Volvían los dos hombres, tras la comida, a la planta donde se encontraban sus enfermos. A Cifuentes se le escapaba la vida hacia otros años, lejos ya y nunca olvidados sin embargo, los años y los hechos que a una persona marcan para siempre; a Echávarri su mente le machacaba en el mismo dolor de lo incomprendido, del absurdo, del castigo bíblico sobre las generaciones siguientes —«...y los hijos de sus hijos...»—. ¿Por qué habían de pagar hijos y nietos el crimen del padre? ¿Por qué si Rafael pecó matando tenía que ser su hija, Jaime y de rechazo él mismo, Antonio María Echávarri, quienes penaran por el delito no cometido?... ¿Pero es que de verdad se producía y era inevitable esa cadena expiatoria totalmente injusta? ¿Es que existía ese Dios colérico de la venganza?

Un confesor al que particularmente no le gustaba acudir era muy dado a admoniciones de tipo catastrófico y punitivo: un Savonarola con sordina de jaula de madera que machacaba sobre todo a los adolescentes con promesas de castigos sin fin, especialmente si esos adolescentes tenían la mala fortuna de contarle sus experiencias y tentaciones sexuales.

Lo del sexo ha sido otro tema de grueso calibre en nuestra Patria, cosa nefasta, mala, viciosa, asquerosa... Por encima y por debajo de ideas y de culturas el sexo está ahí y es uno de los pilares básicos del instinto de supervivencia, cuánto no también en el hombre y la mujer. Luego, diversas civilizaciones lo han usado, interpretado y hasta intentado encauzar y dominar según las conveniencias de las castas dominantes. La religión ha sido uno de esos utilísimos instrumentos para lograrlo. Al menos eso es lo que se ha pretendido.

Las reglas durante el franquismo fueron estrictas, coercitivas, el control de lo externo tremendo. No existía, oficialmente, el sexo. Claro que extraoficialmente y a nivel particular fue otra cosa, como no podía dejar de serlo. Hasta los curas, fustigadores y guardianes celosos, dejaban a veces rastro de sus aventuras y apetencias sexuales.

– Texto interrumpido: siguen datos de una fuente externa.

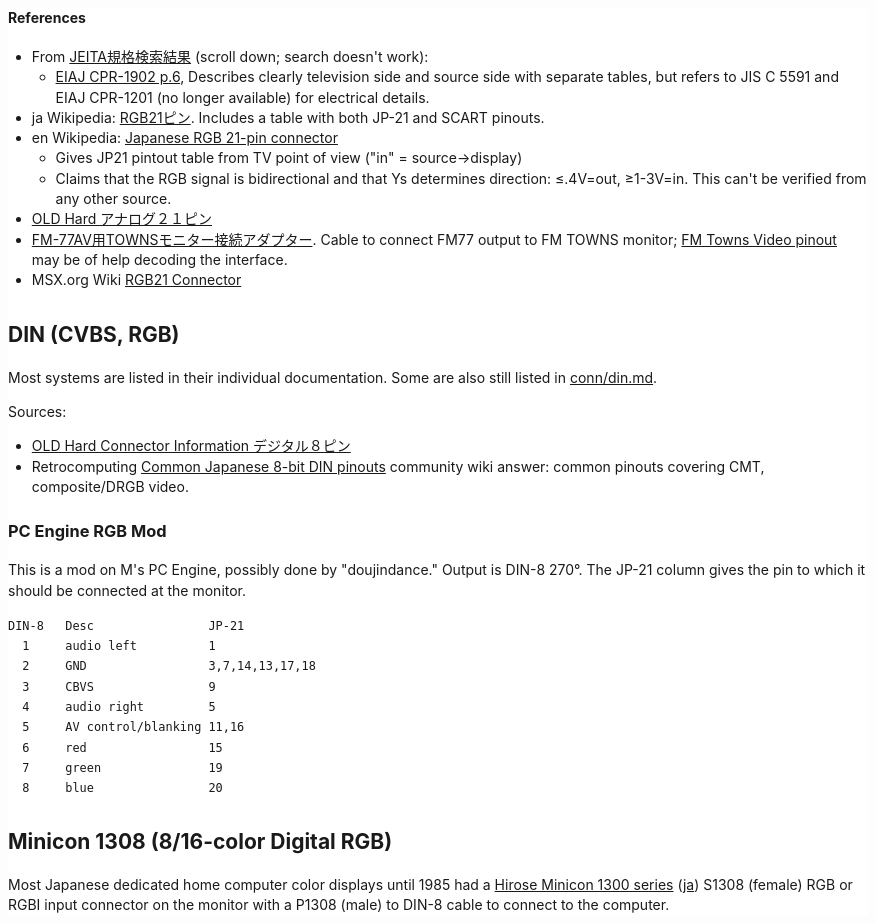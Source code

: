 #### References

- From [JEITA規格検索結果][jeita] (scroll down; search doesn't work):
  - [EIAJ CPR-1902 p.6][], Describes clearly television side and source
    side with separate tables, but refers to JIS C 5591 and EIAJ CPR-1201
    (no longer available) for electrical details.
- ja Wikipedia: [RGB21ピン]. Includes a table with both JP-21 and SCART pinouts.
- en Wikipedia: [Japanese RGB 21-pin connector][wp-en]
  - Gives JP21 pintout table from TV point of view ("in" = source→display)
  - Claims that the RGB signal is bidirectional and that Ys determines
    direction: ≤.4V=out, ≥1-3V=in. This can't be verified from any other
    source.
- [OLD Hard アナログ２１ピン][oh-a21]
- [FM-77AV用TOWNSモニター接続アダプター][fmavtw]. Cable to connect
  FM77 output to FM TOWNS monitor; [FM Towns Video pinout][towns] may
  be of help decoding the interface.
- MSX.org Wiki [RGB21 Connector][msxorg]


DIN (CVBS, RGB)
---------------

Most systems are listed in their individual documentation.
Some are also still listed in [conn/din.md](din.md).

Sources:
- [OLD Hard Connector Information デジタル８ピン][oh-d8]
- Retrocomputing [Common Japanese 8-bit DIN pinouts][rc 12255] community
  wiki answer: common pinouts covering CMT, composite/DRGB video.

### PC Engine RGB Mod

This is a mod on M's PC Engine, possibly done by "doujindance." Output is
DIN-8 270°. The JP-21 column gives the pin to which it should be connected
at the monitor.

    DIN-8   Desc                JP-21
      1     audio left          1
      2     GND                 3,7,14,13,17,18
      3     CBVS                9
      4     audio right         5
      5     AV control/blanking 11,16
      6     red                 15
      7     green               19
      8     blue                20


Minicon 1308 (8/16-color Digital RGB)
----------------------------------

Most Japanese dedicated home computer color displays until 1985 had a
[Hirose Minicon 1300 series][hm1300en] ([ja][hm1300ja]) S1308 (female) RGB
or RGBI input connector on the monitor with a P1308 (male) to DIN-8 cable
to connect to the computer.


[gamesx-rgb-15]: https://gamesx.com/wiki/doku.php?id=av:japanese_rgb-15
[VA018718]: http://hp.vector.co.jp/authors/VA018718/towns/connect/pinasgn.htm
[oh-a15]: https://www14.big.or.jp/~nijiyume/hard/jyoho/connect/a15.htm
[din]: ./din.md
[fm77]: ../fm7/fm77.md
[EIAJ CPR-1902 p.6]: https://www.jeita.or.jp/japanese/standard/book/CPR-1902/#target/page_no=8
[RGB21ピン]: https://ja.wikipedia.org/wiki/RGB21ピン
[SCART]: https://en.wikipedia.org/wiki/SCART
[eviltim]: http://members.optusnet.com.au/eviltim/gamescart/gamescart.htm
[fmavtw]: http://dempa.jp/rgb/drug/fmavtw01.html
[jeita]: https://www.jeita.or.jp/cgi-bin/standard/search.cgi
[jp-21]: https://en.wikipedia.org/wiki/SCART#JP-21
[lgreenf]: http://www.nausicaa.net/~lgreenf/fm7page.htm
[minicon1300]: https://www.datasheetarchive.com/pdf/download.php?id=c2e30b8b00214f56db8359b4d5ca3227d3034f&type=M&term=S1308SB
[msxorg]: https://www.msx.org/wiki/RGB21_connector
[msxw-drgb]: https://www.msx.org/wiki/Digital_RGB_connector
[oh-a21]: https://www14.big.or.jp/~nijiyume/hard/jyoho/connect/a21.htm
[oh-d8]: http://www14.big.or.jp/~nijiyume/hard/jyoho/connect/d8.htm
[pru-vga]: https://pinouts.ru/Video/VGA15_pinout.shtml
[rc 12255]: https://retrocomputing.stackexchange.com/a/12255/7208
[towns]: http://www.hardwarebook.info/FM_Towns_Video
[wp-en]: https://en.wikipedia.org/wiki/SCART#Japanese_RGB_21-pin_connector
[hm1300en]: https://www.mouser.jp/datasheet/2/185/Hirose%201300%20Series-1168152.pdf
[hm1300ja]: https://media.digikey.com/pdf/Data%20Sheets/Hirose%20PDFs/Hirose%20JPN/1300_jp.pdf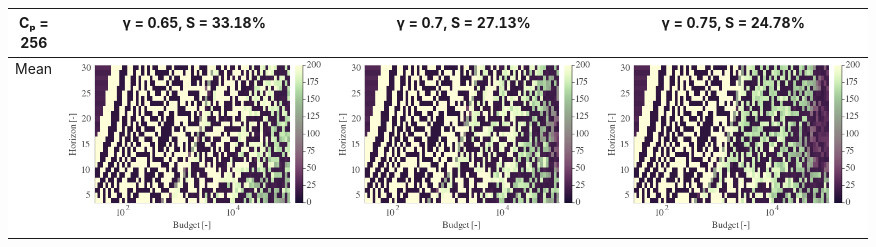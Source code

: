 | Cₚ = 256 | γ = 0.65, S = 33.18% | γ = 0.7, S = 27.13% | γ = 0.75, S = 24.78% | 
| --- | --- | --- | --- | 
| Mean | ![](fig/sp_AD/mean_g_0.65_cp_256.png) | ![](fig/sp_AD/mean_g_0.7_cp_256.png) | ![](fig/sp_AD/mean_g_0.75_cp_256.png) | 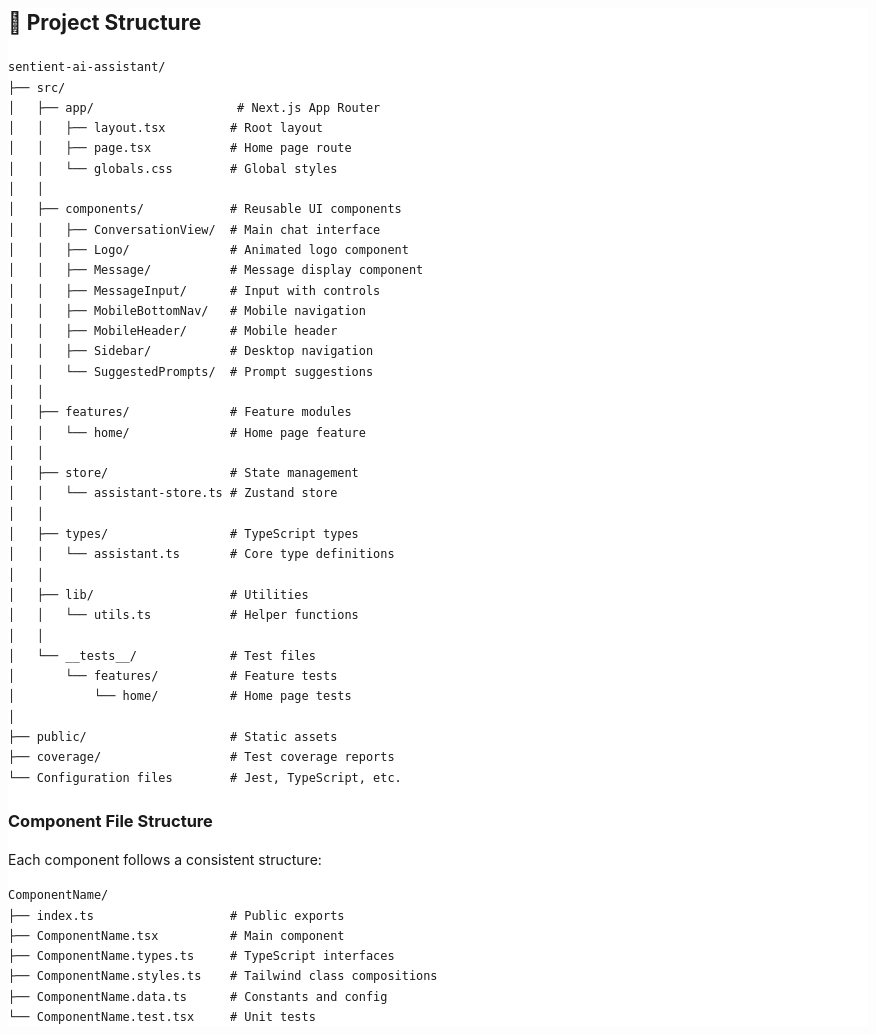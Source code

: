 ## 📁 Project Structure

```
sentient-ai-assistant/
├── src/
│   ├── app/                    # Next.js App Router
│   │   ├── layout.tsx         # Root layout
│   │   ├── page.tsx           # Home page route
│   │   └── globals.css        # Global styles
│   │
│   ├── components/            # Reusable UI components
│   │   ├── ConversationView/  # Main chat interface
│   │   ├── Logo/              # Animated logo component
│   │   ├── Message/           # Message display component
│   │   ├── MessageInput/      # Input with controls
│   │   ├── MobileBottomNav/   # Mobile navigation
│   │   ├── MobileHeader/      # Mobile header
│   │   ├── Sidebar/           # Desktop navigation
│   │   └── SuggestedPrompts/  # Prompt suggestions
│   │
│   ├── features/              # Feature modules
│   │   └── home/              # Home page feature
│   │
│   ├── store/                 # State management
│   │   └── assistant-store.ts # Zustand store
│   │
│   ├── types/                 # TypeScript types
│   │   └── assistant.ts       # Core type definitions
│   │
│   ├── lib/                   # Utilities
│   │   └── utils.ts           # Helper functions
│   │
│   └── __tests__/             # Test files
│       └── features/          # Feature tests
│           └── home/          # Home page tests
│
├── public/                    # Static assets
├── coverage/                  # Test coverage reports
└── Configuration files        # Jest, TypeScript, etc.
```

### Component File Structure

Each component follows a consistent structure:

```
ComponentName/
├── index.ts                   # Public exports
├── ComponentName.tsx          # Main component
├── ComponentName.types.ts     # TypeScript interfaces
├── ComponentName.styles.ts    # Tailwind class compositions
├── ComponentName.data.ts      # Constants and config
└── ComponentName.test.tsx     # Unit tests
```
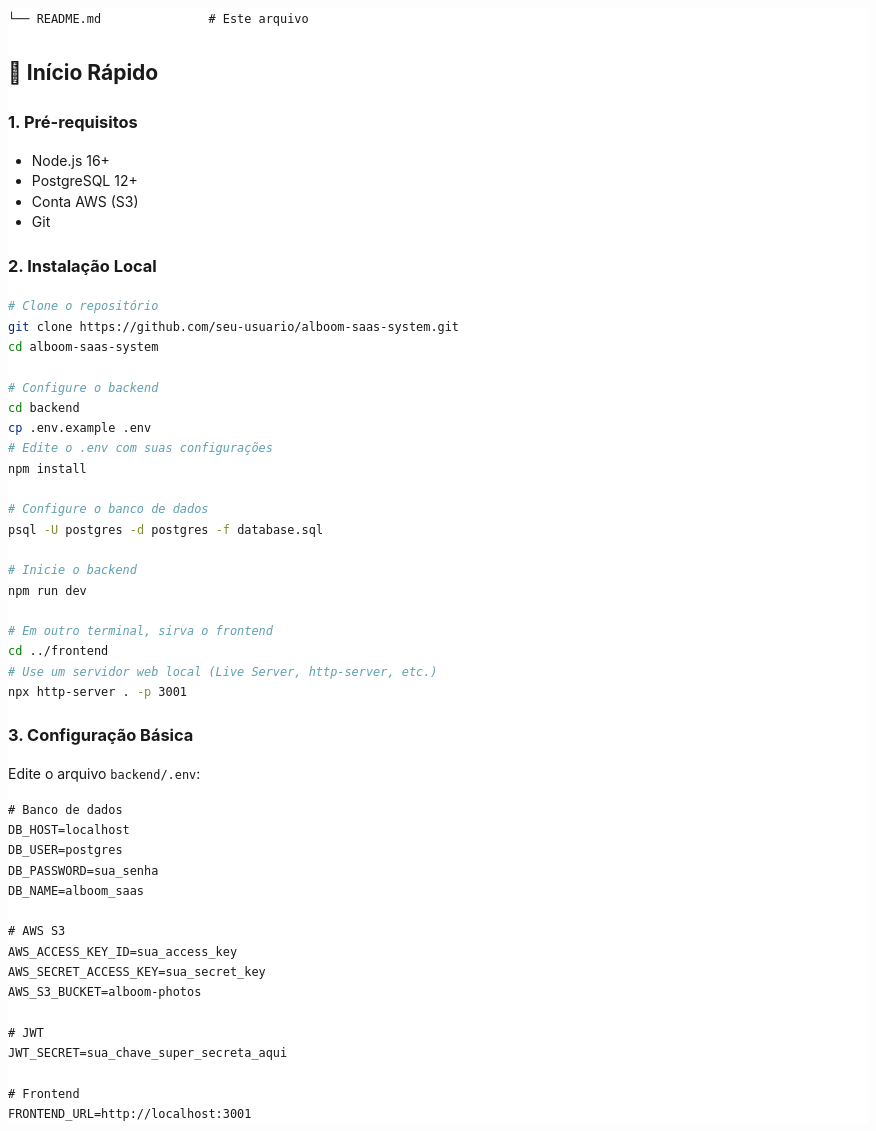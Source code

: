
 ```
└── README.md               # Este arquivo
```

## 🚀 Início Rápido

### 1. Pré-requisitos
- Node.js 16+
- PostgreSQL 12+
- Conta AWS (S3)
- Git

### 2. Instalação Local

```bash
# Clone o repositório
git clone https://github.com/seu-usuario/alboom-saas-system.git
cd alboom-saas-system

# Configure o backend
cd backend
cp .env.example .env
# Edite o .env com suas configurações
npm install

# Configure o banco de dados
psql -U postgres -d postgres -f database.sql

# Inicie o backend
npm run dev

# Em outro terminal, sirva o frontend
cd ../frontend
# Use um servidor web local (Live Server, http-server, etc.)
npx http-server . -p 3001
```

### 3. Configuração Básica

Edite o arquivo `backend/.env`:

```env
# Banco de dados
DB_HOST=localhost
DB_USER=postgres
DB_PASSWORD=sua_senha
DB_NAME=alboom_saas

# AWS S3
AWS_ACCESS_KEY_ID=sua_access_key
AWS_SECRET_ACCESS_KEY=sua_secret_key
AWS_S3_BUCKET=alboom-photos

# JWT
JWT_SECRET=sua_chave_super_secreta_aqui

# Frontend
FRONTEND_URL=http://localhost:3001
```
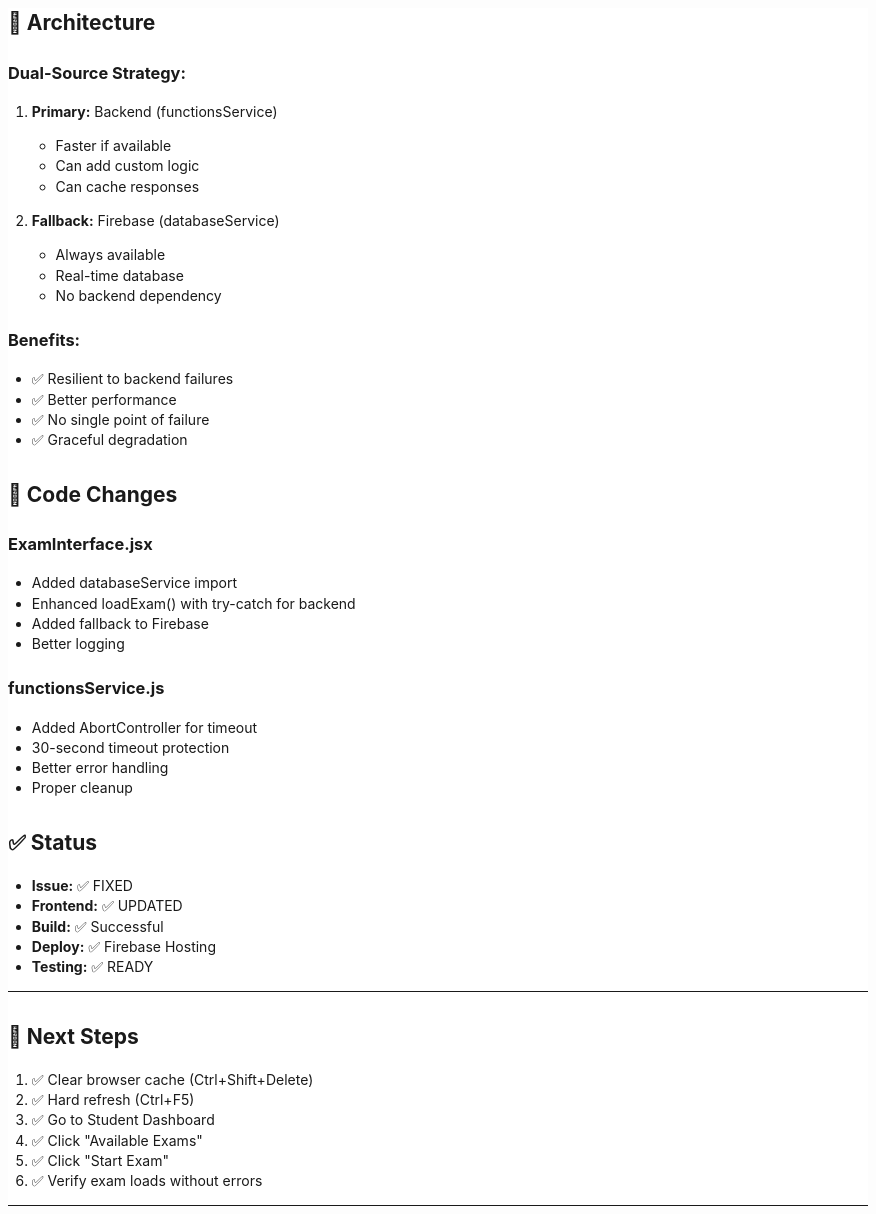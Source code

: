 ## 🔐 Architecture

### Dual-Source Strategy:
1. **Primary:** Backend (functionsService)
   - Faster if available
   - Can add custom logic
   - Can cache responses

2. **Fallback:** Firebase (databaseService)
   - Always available
   - Real-time database
   - No backend dependency

### Benefits:
- ✅ Resilient to backend failures
- ✅ Better performance
- ✅ No single point of failure
- ✅ Graceful degradation

## 📝 Code Changes

### ExamInterface.jsx
- Added databaseService import
- Enhanced loadExam() with try-catch for backend
- Added fallback to Firebase
- Better logging

### functionsService.js
- Added AbortController for timeout
- 30-second timeout protection
- Better error handling
- Proper cleanup

## ✅ Status

- **Issue:** ✅ FIXED
- **Frontend:** ✅ UPDATED
- **Build:** ✅ Successful
- **Deploy:** ✅ Firebase Hosting
- **Testing:** ✅ READY

---

## 🎯 Next Steps

1. ✅ Clear browser cache (Ctrl+Shift+Delete)
2. ✅ Hard refresh (Ctrl+F5)
3. ✅ Go to Student Dashboard
4. ✅ Click "Available Exams"
5. ✅ Click "Start Exam"
6. ✅ Verify exam loads without errors

---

Me contaron los alumnos internos del colegio donde estuve que hubo un cura que gustaba de vigilar los cuartos, que siempre debían tener las puertas sin pestillos, especialmente cuando los chicos se duchaban, excusando que debía comprobar su limpieza e higiene. Un cerdo que escogía su víctima concienzudamente, para lo que tenía tiempo, y que poco a poco la acosaba hasta conseguir lo que quería. Por las circunstancias obvias los chicos callaban. Era hombre muy solicitado en parroquias y otros lugares para dar charlas, sermones, dirigir una novena, un hombre de verbo fácil que encandilaba a beatas, beatos y no tan acérrimos al incienso. Y si se trataba de incitar a la castidad... ¡Ah, ahí no tenía rival!; mientras, de entre varias promociones de alumnos marcaba a fuego a algunos desgraciados para siempre. Para siempre con su pobre culpa, con su secreto que se les escapaba a voces o les mordía cruel las entrañas, que los mataba.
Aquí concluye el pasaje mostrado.